For the purpose of this case the pertinent parts of the deed of 1938 are as follows:

“That I, M. N. Twaddell, individually and as survivor of the community estate of Hattie R. Twaddell, deceased, of the County of Potter County, state of Texas, for and in consideration of her part of the estate of her mother, Hattie R. Twaddell, deceased, The party receiving settlement is my Daughter, Martha Leona Twaddell. Consideration as stated above.
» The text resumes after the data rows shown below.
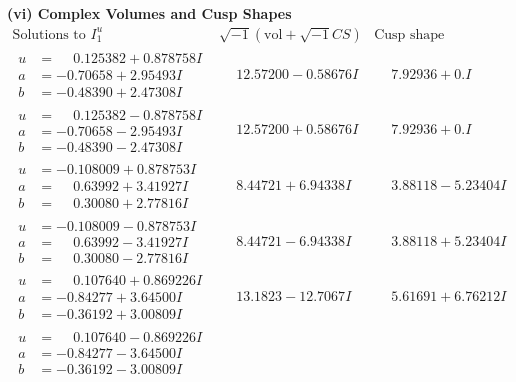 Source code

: \documentclass[1p]{elsarticle_modified}
\theoremstyle{definition}
\newcommand{\I}{\sqrt{-1}}
\begin{document}
\newpage\flushleft \textbf{(vi) Complex Volumes and Cusp Shapes}
$$\begin{array}{c|c|c}  
\text{Solutions to }I^u_{1}& \I (\text{vol} + \sqrt{-1}CS) & \text{Cusp shape}\\
 \hline 
\begin{aligned}
u &= \phantom{-}0.125382 + 0.878758 I \\
a &= -0.70658 + 2.95493 I \\
b &= -0.48390 + 2.47308 I\end{aligned}
 & \phantom{-}12.57200 - 0.58676 I & \phantom{-}7.92936 + 0. I\phantom{ +0.000000I} \\ \hline\begin{aligned}
u &= \phantom{-}0.125382 - 0.878758 I \\
a &= -0.70658 - 2.95493 I \\
b &= -0.48390 - 2.47308 I\end{aligned}
 & \phantom{-}12.57200 + 0.58676 I & \phantom{-}7.92936 + 0. I\phantom{ +0.000000I} \\ \hline\begin{aligned}
u &= -0.108009 + 0.878753 I \\
a &= \phantom{-}0.63992 + 3.41927 I \\
b &= \phantom{-}0.30080 + 2.77816 I\end{aligned}
 & \phantom{-}8.44721 + 6.94338 I & \phantom{-}3.88118 - 5.23404 I \\ \hline\begin{aligned}
u &= -0.108009 - 0.878753 I \\
a &= \phantom{-}0.63992 - 3.41927 I \\
b &= \phantom{-}0.30080 - 2.77816 I\end{aligned}
 & \phantom{-}8.44721 - 6.94338 I & \phantom{-}3.88118 + 5.23404 I \\ \hline\begin{aligned}
u &= \phantom{-}0.107640 + 0.869226 I \\
a &= -0.84277 + 3.64500 I \\
b &= -0.36192 + 3.00809 I\end{aligned}
 & \phantom{-}13.1823 - 12.7067 I & \phantom{-}5.61691 + 6.76212 I \\ \hline\begin{aligned}
u &= \phantom{-}0.107640 - 0.869226 I \\
a &= -0.84277 - 3.64500 I \\
b &= -0.36192 - 3.00809 I\end{aligned}

\end{array}$$
\end{document}

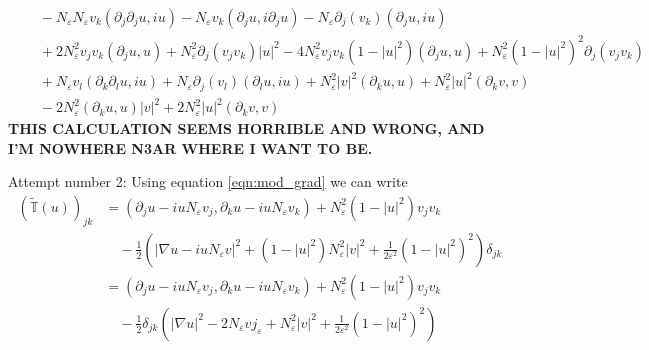 \documentclass[a4paper]{article}
\begin{document}
\begin{align}
  &\quad - N_\varepsilon N_\varepsilon v_k (\partial_j \partial_j u, iu) - N_\varepsilon v_k (\partial_j u, i \partial_j u) - N_\varepsilon \partial_j
  (v_k) (\partial_j u, iu) \nonumber \\
  &\quad + 2 N_\varepsilon^2 v_j v_k (\partial_j u, u) + N_\varepsilon^2 \partial_j (v_j v_k) |u|^2 - 4 N_\varepsilon^2 v_j v_k (1-|u|^2) (\partial_j
  u, u) + N_\varepsilon^2 (1-|u|^2)^2 \partial_j (v_j v_k) \nonumber \\
  &\quad + N_\varepsilon v_l (\partial_k \partial_l u, iu) + N_\varepsilon \partial_j (v_l) (\partial_l u, iu) + N_\varepsilon^2 |v|^2 (\partial_k u,
  u) + N_\varepsilon^2 |u|^2 (\partial_k v, v) \nonumber \\
  &\quad - 2 N_\varepsilon^2 (\partial_k u, u) |v|^2 + 2 N_\varepsilon^2 |u|^2 (\partial_k v, v)
  \label{eqn:div_mod_stress_energy_wrong}
\end{align}
\textbf{THIS CALCULATION SEEMS HORRIBLE AND WRONG, AND I'M NOWHERE N3AR WHERE I WANT TO BE.}

Attempt number 2:
Using equation \eqref{eqn:mod_grad} we can write
\begin{align}
  (\tilde{\mathbb{T}}(u))_{jk} &= ( \partial_j u - i u N_\varepsilon v_j, \partial_k u - iu N_\varepsilon v_k) + N_\varepsilon^2(1-|u|^2)v_j v_k
  \nonumber \\
  &\quad - \frac{1}{2} \left( |\nabla u - iu N_\varepsilon v|^2 + (1-|u|^2) N_\varepsilon^2 |v|^2 + \frac{1}{2 \varepsilon^2} (1-|u|^2)^2 \right)
  \delta_{jk} \nonumber \\
  &= (\partial_j u - i u N_\varepsilon v_j, \partial_k u - i u N_\varepsilon v_k ) + N_\varepsilon^2(1-|u|^2) v_j v_k \nonumber \\
  &\quad -\frac{1}{2} \delta_{jk} \left( |\nabla u|^2 - 2N_\varepsilon v j_\varepsilon + N_\varepsilon^2 |v|^2 + \frac{1}{2 \varepsilon^2} (1-|u|^2)^2 \right)
  \label{eqn:mod_stress_energy2}
\end{align}
\end{document}
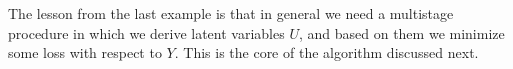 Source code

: The lesson from the last example is that in general we need a
multistage procedure in which we derive latent variables $U$, and
based on them we minimize some loss with respect to $Y$. This is the
core of the algorithm discussed next.






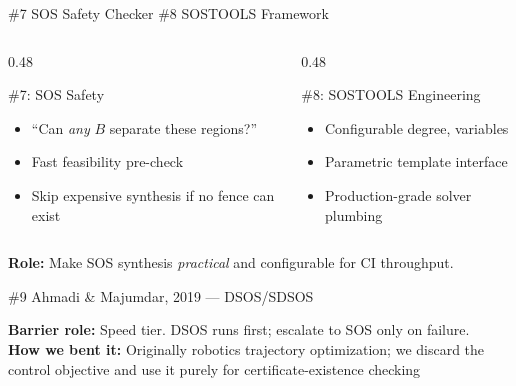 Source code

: \documentclass[aspectratio=169]{beamer}
\begin{document}
\begin{frame}{\#7 SOS Safety Checker \quad\quad \#8 SOSTOOLS Framework}
\begin{columns}[c]
\begin{column}{0.48\textwidth}
\begin{block}{\#7: SOS Safety}
\begin{itemize}
  \item ``Can \emph{any} $B$ separate these regions?''
  \item Fast feasibility pre-check
  \item Skip expensive synthesis if no fence can exist
\end{itemize}
\end{block}
\end{column}
\begin{column}{0.48\textwidth}
\begin{block}{\#8: SOSTOOLS Engineering}
\begin{itemize}
  \item Configurable degree, variables
  \item Parametric template interface
  \item Production-grade solver plumbing
\end{itemize}
\end{block}
\end{column}
\end{columns}

\vspace{0.8em}
\centering\textbf{Role:} Make SOS synthesis \emph{practical} and configurable for CI throughput.
\end{frame}


\begin{frame}{\#9 Ahmadi \& Majumdar, 2019 --- DSOS/SDSOS}

\vspace{0.8em}
\textbf{Barrier role:} Speed tier. DSOS runs first; escalate to SOS only on failure.\\[3pt]
\textbf{How we bent it:} Originally robotics trajectory optimization; we discard the control objective and use it purely for certificate-existence checking
\end{frame}
\end{document}

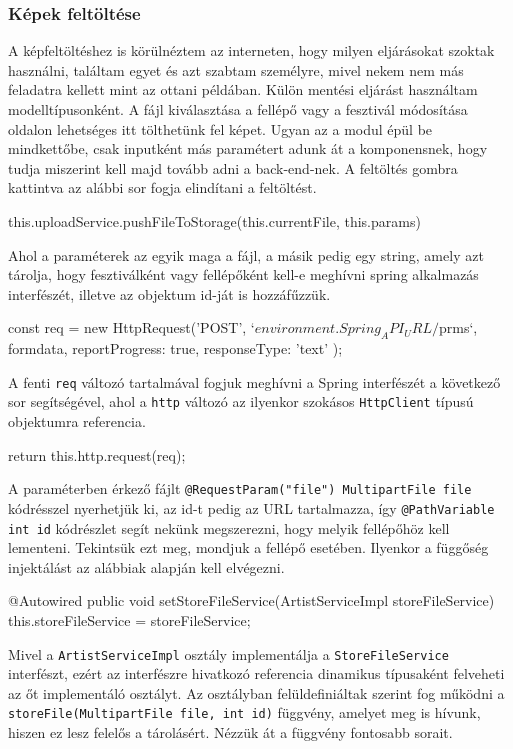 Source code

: \subsubsection{Képek feltöltése}
A képfeltöltéshez is körülnéztem az interneten, hogy milyen eljárásokat szoktak használni, találtam egyet és azt szabtam személyre, mivel nekem nem más feladatra kellett mint az ottani példában. Külön mentési eljárást használtam modelltípusonként. A fájl kiválasztása a fellépő vagy a fesztivál módosítása oldalon lehetséges itt tölthetünk fel képet. Ugyan az a modul épül be mindkettőbe, csak inputként más paramétert adunk át a komponensnek, hogy tudja miszerint kell majd tovább adni a back-end-nek. A feltöltés gombra kattintva az alábbi sor fogja elindítani a feltöltést.
\begin{java}
this.uploadService.pushFileToStorage(this.currentFile,
 this.params)
\end{java}
Ahol a paraméterek az egyik maga a fájl, a másik pedig egy string, amely azt tárolja, hogy fesztiválként vagy fellépőként kell-e meghívni spring alkalmazás interfészét, illetve az objektum id-ját is hozzáfűzzük.
\begin{java}
const req = new HttpRequest('POST', 
`${environment.Spring_API_URL}/${prms}`, formdata, {
      reportProgress: true,
      responseType: 'text'
    });
\end{java}
A fenti \texttt{req} változó tartalmával fogjuk meghívni a Spring interfészét a következő sor segítségével, ahol a \texttt{http} változó az ilyenkor szokásos \texttt{HttpClient} típusú objektumra referencia. 
\begin{java}
return this.http.request(req);
\end{java}
A paraméterben érkező fájlt \texttt{@RequestParam("file") MultipartFile file} kódrésszel nyerhetjük ki, az id-t pedig az URL tartalmazza, így \texttt{@PathVariable int id} kódrészlet segít nekünk megszerezni, hogy melyik fellépőhöz kell lementeni.
Tekintsük ezt meg, mondjuk a fellépő esetében. Ilyenkor a függőség injektálást az alábbiak alapján kell elvégezni.
\begin{java}
@Autowired
public void setStoreFileService(ArtistServiceImpl 
storeFileService) {
	this.storeFileService = storeFileService;
} 
\end{java}
Mivel a \texttt{ArtistServiceImpl} osztály implementálja a \texttt{StoreFileService} interfészt, ezért az interfészre hivatkozó referencia dinamikus típusaként felveheti az őt implementáló osztályt. Az osztályban felüldefiniáltak szerint fog működni a \texttt{storeFile(MultipartFile file, int id)} függvény, amelyet meg is hívunk, hiszen ez lesz felelős a tárolásért. Nézzük át a függvény fontosabb sorait.
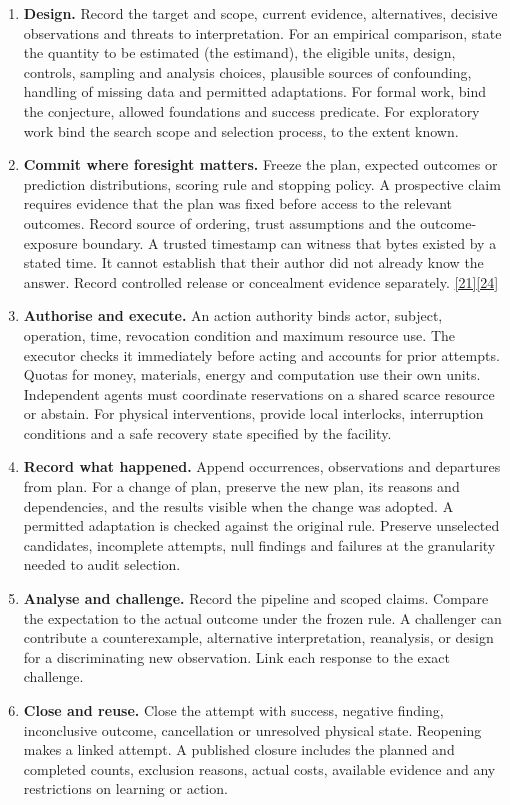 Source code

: \documentclass[11pt,a4paper]{article}
\newcommand{\src}[1]{\hyperlink{ref#1}{[#1]}}
\begin{document}
\begin{enumerate}
\item \textbf{Design.} Record the target and scope, current evidence, alternatives, decisive observations and threats to interpretation. For an empirical comparison, state the quantity to be estimated (the estimand), the eligible units, design, controls, sampling and analysis choices, plausible sources of confounding, handling of missing data and permitted adaptations. For formal work, bind the conjecture, allowed foundations and success predicate. For exploratory work bind the search scope and selection process, to the extent known.
\item \textbf{Commit where foresight matters.} Freeze the plan, expected outcomes or prediction distributions, scoring rule and stopping policy. A prospective claim requires evidence that the plan was fixed before access to the relevant outcomes. Record source of ordering, trust assumptions and the outcome-exposure boundary. A trusted timestamp can witness that bytes existed by a stated time. It cannot establish that their author did not already know the answer. Record controlled release or concealment evidence separately. \src{21}\src{24}
\item \textbf{Authorise and execute.} An action authority binds actor, subject, operation, time, revocation condition and maximum resource use. The executor checks it immediately before acting and accounts for prior attempts. Quotas for money, materials, energy and computation use their own units. Independent agents must coordinate reservations on a shared scarce resource or abstain. For physical interventions, provide local interlocks, interruption conditions and a safe recovery state specified by the facility.
\item \textbf{Record what happened.} Append occurrences, observations and departures from plan. For a change of plan, preserve the new plan, its reasons and dependencies, and the results visible when the change was adopted. A permitted adaptation is checked against the original rule. Preserve unselected candidates, incomplete attempts, null findings and failures at the granularity needed to audit selection.
\item \textbf{Analyse and challenge.} Record the pipeline and scoped claims. Compare the expectation to the actual outcome under the frozen rule. A challenger can contribute a counterexample, alternative interpretation, reanalysis, or design for a discriminating new observation. Link each response to the exact challenge.
\item \textbf{Close and reuse.} Close the attempt with success, negative finding, inconclusive outcome, cancellation or unresolved physical state. Reopening makes a linked attempt. A published closure includes the planned and completed counts, exclusion reasons, actual costs, available evidence and any restrictions on learning or action.
\end{enumerate}
\end{document}
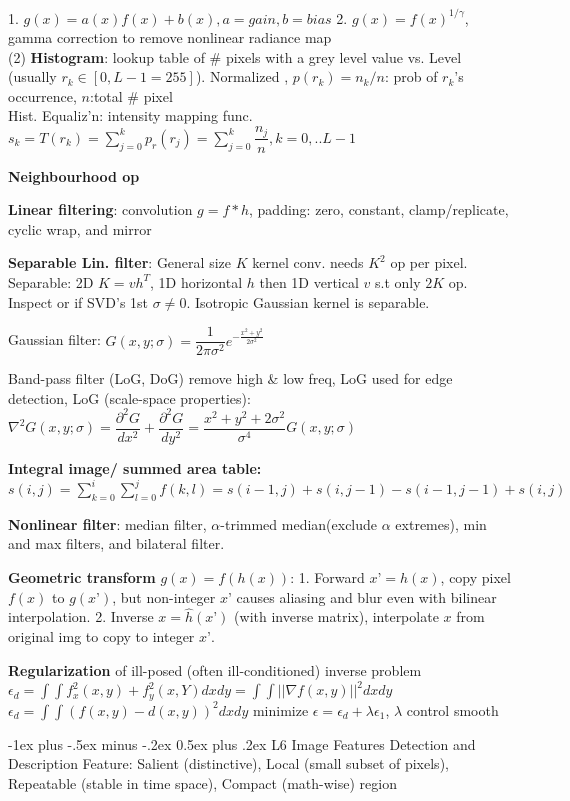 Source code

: \documentclass[10pt,landscape]{article}
\makeatletter
\renewcommand{\section}{\@startsection{section}{1}{0mm}%
                                {-1ex plus -.5ex minus -.2ex}%
                                {0.5ex plus .2ex}%
                                {\normalfont\large\bfseries}}
\makeatother
\begin{document}
\begin{multicols}{3}
1. $g(x)=a(x)f(x)+b(x), a=gain, b=bias$
2. $g(x)=f(x)^{1/\gamma}$, gamma correction to remove nonlinear radiance map\\

(2) \textbf{Histogram}: lookup table of \# pixels with a grey level value vs. Level  (usually  $r_k \in [0, L-1=255]$). Normalized , $p(r_k) = n_k/n$: prob of $r_k$’s occurrence, $n$:total \# pixel\\
Hist. Equaliz’n: intensity mapping func. $s_k = T(r_k) = \sum_{j=0}^k p_r(r_j) = \sum_{j=0}^k \dfrac{n_j}{n}, k=0,..L-1$

\textbf{Neighbourhood op}

\textbf{Linear filtering}: convolution $g=f*h$, padding: zero, constant, clamp/replicate, cyclic wrap, and mirror

\textbf{Separable Lin. filter}: General size $K$ kernel conv. needs $K^2$ op per pixel. Separable: 2D $K=vh^T$, 1D horizontal $h$ then 1D vertical $v$ s.t only $2K$ op. Inspect or if SVD’s 1st $\sigma \neq 0$. Isotropic Gaussian kernel is separable.

Gaussian filter: $G(x, y; \sigma) = \dfrac{1}{2\pi \sigma^2}e^{-\frac{x^2 + y^2}{2\sigma^2}}$

Band-pass filter (LoG, DoG) remove high & low freq, LoG used for edge detection, LoG (scale-space properties): $\nabla^2G(x,y;\sigma) = \dfrac{\partial^2G}{dx^2}+\dfrac{\partial^2G}{dy^2}=\dfrac{x^2 + y^2 + 2\sigma^2}{\sigma^4}G(x,y;\sigma)$

\textbf{Integral image/ summed area table:}$s(i,j) =\sum_{k=0}^i\sum_{l=0}^{j}f(k,l)= s(i-1,j)+s(i,j-1)-s(i-1,j-1)+s(i,j)$

\textbf{Nonlinear filter}: median filter, $\alpha$-trimmed median(exclude $\alpha$ extremes), min and max filters, and bilateral filter.

\textbf{Geometric transform} $g(x)=f(h(x))$:
1. Forward $x’=h(x)$, copy pixel $f(x)$ to $g(x’)$, but non-integer $x’$ causes aliasing and blur even with bilinear interpolation. 
2. Inverse $x=\hat{h}(x’)$ (with inverse matrix), interpolate $x$ from original img to copy to integer $x’$.

\textbf{Regularization} of ill-posed (often ill-conditioned) inverse problem
$\epsilon_d = \int\int f_x^2(x,y) + f_y^2(x,Y)dxdy = \int\int||\nabla f(x,y)||^2dxdy$
$\epsilon_d = \int\int (f(x,y) - d(x,y))^2dxdy$
minimize $\epsilon=\epsilon_d + \lambda \epsilon_1$, $\lambda$ control smooth 

\section{L6 Image Features Detection and Description}
Feature: Salient (distinctive), Local (small subset of pixels), Repeatable (stable in time space), Compact (math-wise) region


\end{multicols}
\end{document}
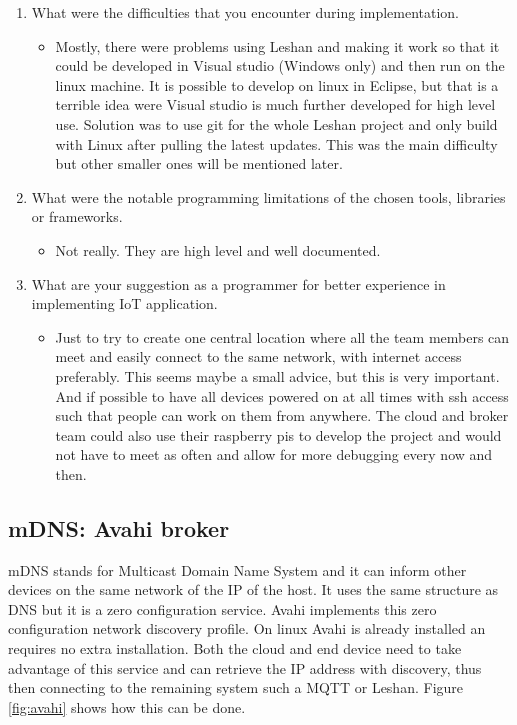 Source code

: \documentclass[11pt]{article}
\begin{document}
\begin{enumerate}
\begin{itemize}
	\end{itemize}
	\item What were the difficulties that you encounter during implementation.
	\begin{itemize}
		\item Mostly, there were problems using Leshan and making it work so that it could be developed in Visual studio (Windows only) and then run on the linux machine. It is possible to develop on linux in Eclipse, but that is a terrible idea were Visual studio is much further developed for high level use. Solution was to use git for the whole Leshan project and only build with Linux after pulling the latest updates. This was the main difficulty but other smaller ones will be mentioned later.
	\end{itemize}
	\item What were the notable programming limitations of the chosen tools, libraries or frameworks.
	\begin{itemize}
		\item Not really. They are high level and well documented.
	\end{itemize}
	\item  What are your suggestion as a programmer for better experience in implementing IoT application. 
	\begin{itemize}
		\item Just to try to create one central location where all the team members can meet and easily connect to the same network, with internet access preferably. This seems maybe a small advice, but this is very important. And if possible to have all devices powered on at all times with ssh access such that people can work on them from anywhere. The cloud and broker team could also use their raspberry pis to develop the project and would not have to meet as often and allow for more debugging every now and then.
	\end{itemize}

\end{enumerate}



\subsection{mDNS: Avahi broker}
mDNS stands for Multicast Domain Name System and it can inform other devices on the same network of the IP of the host. It uses the same structure as DNS but it is a zero configuration service. Avahi implements this zero configuration network discovery profile. On linux Avahi is already installed an requires no extra installation. Both the cloud and end device need to take advantage of this service and can retrieve the IP address with discovery, thus then connecting to the remaining system such a MQTT or Leshan. Figure \ref{fig:avahi} shows how this can be done.
\end{document}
Dollars to $1.00 cash in hand paid by Martha Leona Twaddell, receipt of which is hereby acknowledged, have Granted, Sold and Conveyed and by these presents do Grant, Sell and Convey unto the said Martha Leona Twad-dell, of the County of Potter, State of Texas, all that certain property of record in my name in Potter County, Texas, save and except the North 54 feet of Lot 3 Block 3/240 in the plemons addition to the town of Amarillo, Potter County, Texas, this being our Home-stead, this is intended and does convey all Real & Personal property of record in my name in Potter County, Texas excepting our homestead as stated above.”

The next paragraph is the Habendum Clause, then follows:

“Witness our hand at Amarillo, Texas this 10th day of November, A. D. 1938.
“M. N. Twaddell for myself individually and as survivor of the community estate of Hattie R. Twaddell, deceased.”

Likewise, the pertinent part of the deed of 1943 is as follows:

“That I, Martha Leona Twaddell Patterson, joined herein by my husband, Arthur Patterson of the County of Potter, and State of Texas, for and in consideration of the sum of One & No/100 ($1.00) Dollars, to us in hand paid by M. N. Twaddell, of the County of Potter, and State of Texas, the receipt of which is hereby acknowledged, do, by these presents, Bargain, Sell, Release, and Forever Quit Claim unto the said M. N. Twaddell, his heirs, and assigns, all our right, title and interest in and to that certain tract of parcel of land lying in the County of Potter, and State of Texas, described as follows to-wit:
“All our remaining interest in and to all property in Potter County Texas, both real and personal, which was *683 acquired by Martha Leona Twaddell, who is one and the same person as Martha Leona Twaddell Patterson, one of the grantors herein, from her father, M. N. Twaddell, individually and as survivor of the community estate of Hattie R. Twaddell, Deceased, as shown by that certain warranty deed dated November 10, 1938, and recorded in the Deed Records of Potter County, Texas, in Volume 285, at page 450, to which reference is here made.”

A reading of the 1938 deed shows no place in which M. N. Twaddell uses the word “owned.” On the contrary, the granting clause says, “ * * * All that certain property of record in my name in Potter County, Texas, save and except the North 54 feet of Lot 3, Block 3/240 in the plemons addition to the town of Amarillo, Potter County Texas.”